'''
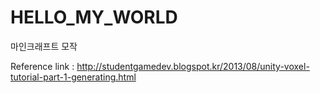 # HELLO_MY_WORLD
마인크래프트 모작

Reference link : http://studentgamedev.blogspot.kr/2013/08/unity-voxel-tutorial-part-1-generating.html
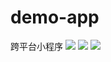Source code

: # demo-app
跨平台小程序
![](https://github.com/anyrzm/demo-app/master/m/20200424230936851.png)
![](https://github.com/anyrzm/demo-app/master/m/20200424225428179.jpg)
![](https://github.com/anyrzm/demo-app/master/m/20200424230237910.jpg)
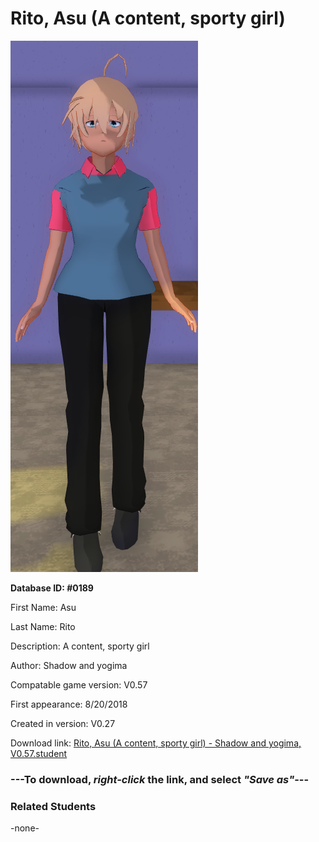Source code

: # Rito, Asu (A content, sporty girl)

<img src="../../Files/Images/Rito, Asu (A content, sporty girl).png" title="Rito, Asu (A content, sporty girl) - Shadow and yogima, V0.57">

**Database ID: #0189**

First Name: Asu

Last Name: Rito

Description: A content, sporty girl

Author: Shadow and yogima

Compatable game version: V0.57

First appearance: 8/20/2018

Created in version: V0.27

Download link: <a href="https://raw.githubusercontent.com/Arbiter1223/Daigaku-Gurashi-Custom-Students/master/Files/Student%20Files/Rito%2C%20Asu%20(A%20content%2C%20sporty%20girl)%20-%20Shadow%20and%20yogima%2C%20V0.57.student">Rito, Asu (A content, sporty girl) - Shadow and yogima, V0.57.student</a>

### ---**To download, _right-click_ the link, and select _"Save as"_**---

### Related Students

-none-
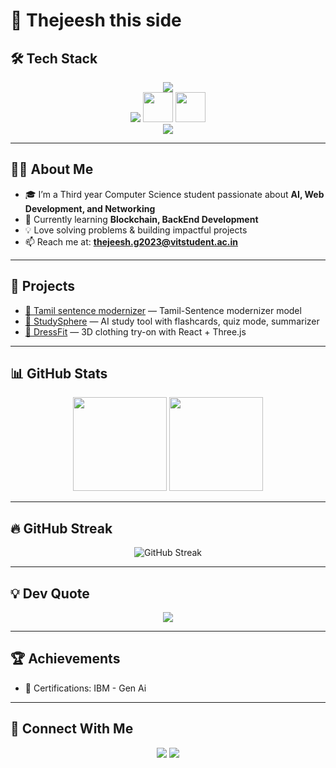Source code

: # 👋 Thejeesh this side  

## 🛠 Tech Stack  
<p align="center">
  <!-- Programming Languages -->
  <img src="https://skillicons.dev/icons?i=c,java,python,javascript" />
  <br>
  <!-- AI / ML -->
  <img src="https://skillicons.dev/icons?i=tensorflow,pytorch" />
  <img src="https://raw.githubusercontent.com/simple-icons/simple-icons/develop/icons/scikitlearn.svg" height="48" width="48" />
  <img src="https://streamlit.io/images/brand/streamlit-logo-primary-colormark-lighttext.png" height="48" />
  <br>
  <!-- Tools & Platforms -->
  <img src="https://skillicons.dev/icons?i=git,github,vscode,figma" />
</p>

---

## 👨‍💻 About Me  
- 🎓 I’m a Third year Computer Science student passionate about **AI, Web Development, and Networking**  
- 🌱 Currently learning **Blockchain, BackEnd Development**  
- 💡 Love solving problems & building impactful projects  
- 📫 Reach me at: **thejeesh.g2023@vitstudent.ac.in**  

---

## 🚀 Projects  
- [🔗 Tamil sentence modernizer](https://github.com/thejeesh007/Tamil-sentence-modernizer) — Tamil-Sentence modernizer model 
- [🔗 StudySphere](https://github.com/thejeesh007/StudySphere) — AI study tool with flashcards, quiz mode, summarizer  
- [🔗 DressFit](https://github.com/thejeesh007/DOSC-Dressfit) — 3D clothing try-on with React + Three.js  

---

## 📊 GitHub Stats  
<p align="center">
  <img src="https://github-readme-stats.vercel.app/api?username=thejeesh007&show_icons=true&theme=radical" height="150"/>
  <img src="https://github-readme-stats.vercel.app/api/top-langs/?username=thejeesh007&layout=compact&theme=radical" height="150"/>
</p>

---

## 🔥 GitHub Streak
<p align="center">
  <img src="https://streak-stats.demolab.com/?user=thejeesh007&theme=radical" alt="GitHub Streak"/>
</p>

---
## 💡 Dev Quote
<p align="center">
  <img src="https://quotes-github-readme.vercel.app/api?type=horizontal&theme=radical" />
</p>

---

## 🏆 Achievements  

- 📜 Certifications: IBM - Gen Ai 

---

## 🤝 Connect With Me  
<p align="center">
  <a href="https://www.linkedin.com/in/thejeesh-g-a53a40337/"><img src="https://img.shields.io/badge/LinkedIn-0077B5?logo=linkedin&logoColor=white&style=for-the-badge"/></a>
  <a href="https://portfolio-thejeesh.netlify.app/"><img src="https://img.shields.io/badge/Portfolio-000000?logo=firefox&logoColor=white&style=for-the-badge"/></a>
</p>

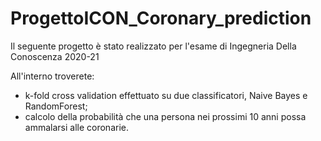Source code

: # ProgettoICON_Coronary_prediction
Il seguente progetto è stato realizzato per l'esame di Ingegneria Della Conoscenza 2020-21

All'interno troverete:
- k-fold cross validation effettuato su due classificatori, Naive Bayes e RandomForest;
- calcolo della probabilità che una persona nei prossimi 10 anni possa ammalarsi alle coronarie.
'''
— TASK PROMPT —
I'd like every record above written out again exactly, without the pictures.

— WRITTEN SOLUTION —
 # HELLO_MY_WORLD
마인크래프트 모작

Reference link : http://studentgamedev.blogspot.kr/2013/08/unity-voxel-tutorial-part-1-generating.html
Source code

: # demo-app
跨平台小程序
![](https://github.com/anyrzm/demo-app/master/m/20200424230936851.png)
![](https://github.com/anyrzm/demo-app/master/m/20200424225428179.jpg)
![](https://github.com/anyrzm/demo-app/master/m/20200424230237910.jpg)
Source code

: # Rito, Asu (A content, sporty girl)

<img src="../../Files/Images/Rito, Asu (A content, sporty girl).png" title="Rito, Asu (A content, sporty girl) - Shadow and yogima, V0.57">

**Database ID: #0189**

First Name: Asu

Last Name: Rito

Description: A content, sporty girl

Author: Shadow and yogima

Compatable game version: V0.57

First appearance: 8/20/2018

Created in version: V0.27

Download link: <a href="https://raw.githubusercontent.com/Arbiter1223/Daigaku-Gurashi-Custom-Students/master/Files/Student%20Files/Rito%2C%20Asu%20(A%20content%2C%20sporty%20girl)%20-%20Shadow%20and%20yogima%2C%20V0.57.student">Rito, Asu (A content, sporty girl) - Shadow and yogima, V0.57.student</a>

### ---**To download, _right-click_ the link, and select _"Save as"_**---

### Related Students

-none-
Source code

: # 👋 Thejeesh this side  

## 🛠 Tech Stack  
<p align="center">
  <!-- Programming Languages -->
  <img src="https://skillicons.dev/icons?i=c,java,python,javascript" />
  <br>
  <!-- AI / ML -->
  <img src="https://skillicons.dev/icons?i=tensorflow,pytorch" />
  <img src="https://raw.githubusercontent.com/simple-icons/simple-icons/develop/icons/scikitlearn.svg" height="48" width="48" />
  <img src="https://streamlit.io/images/brand/streamlit-logo-primary-colormark-lighttext.png" height="48" />
  <br>
  <!-- Tools & Platforms -->
  <img src="https://skillicons.dev/icons?i=git,github,vscode,figma" />
</p>

---

## 👨‍💻 About Me  
- 🎓 I’m a Third year Computer Science student passionate about **AI, Web Development, and Networking**  
- 🌱 Currently learning **Blockchain, BackEnd Development**  
- 💡 Love solving problems & building impactful projects  
- 📫 Reach me at: **thejeesh.g2023@vitstudent.ac.in**  

---

## 🚀 Projects  
- [🔗 Tamil sentence modernizer](https://github.com/thejeesh007/Tamil-sentence-modernizer) — Tamil-Sentence modernizer model 
- [🔗 StudySphere](https://github.com/thejeesh007/StudySphere) — AI study tool with flashcards, quiz mode, summarizer  
- [🔗 DressFit](https://github.com/thejeesh007/DOSC-Dressfit) — 3D clothing try-on with React + Three.js  

---

## 📊 GitHub Stats  
<p align="center">
  <img src="https://github-readme-stats.vercel.app/api?username=thejeesh007&show_icons=true&theme=radical" height="150"/>
  <img src="https://github-readme-stats.vercel.app/api/top-langs/?username=thejeesh007&layout=compact&theme=radical" height="150"/>
</p>

---

## 🔥 GitHub Streak
<p align="center">
  <img src="https://streak-stats.demolab.com/?user=thejeesh007&theme=radical" alt="GitHub Streak"/>
</p>

---
## 💡 Dev Quote
<p align="center">
  <img src="https://quotes-github-readme.vercel.app/api?type=horizontal&theme=radical" />
</p>

---

## 🏆 Achievements  

- 📜 Certifications: IBM - Gen Ai 

---

## 🤝 Connect With Me  
<p align="center">
  <a href="https://www.linkedin.com/in/thejeesh-g-a53a40337/"><img src="https://img.shields.io/badge/LinkedIn-0077B5?logo=linkedin&logoColor=white&style=for-the-badge"/></a>
  <a href="https://portfolio-thejeesh.netlify.app/"><img src="https://img.shields.io/badge/Portfolio-000000?logo=firefox&logoColor=white&style=for-the-badge"/></a>
</p>

Source code

: # ProgettoICON_Coronary_prediction
Il seguente progetto è stato realizzato per l'esame di Ingegneria Della Conoscenza 2020-21

All'interno troverete:
- k-fold cross validation effettuato su due classificatori, Naive Bayes e RandomForest;
- calcolo della probabilità che una persona nei prossimi 10 anni possa ammalarsi alle coronarie.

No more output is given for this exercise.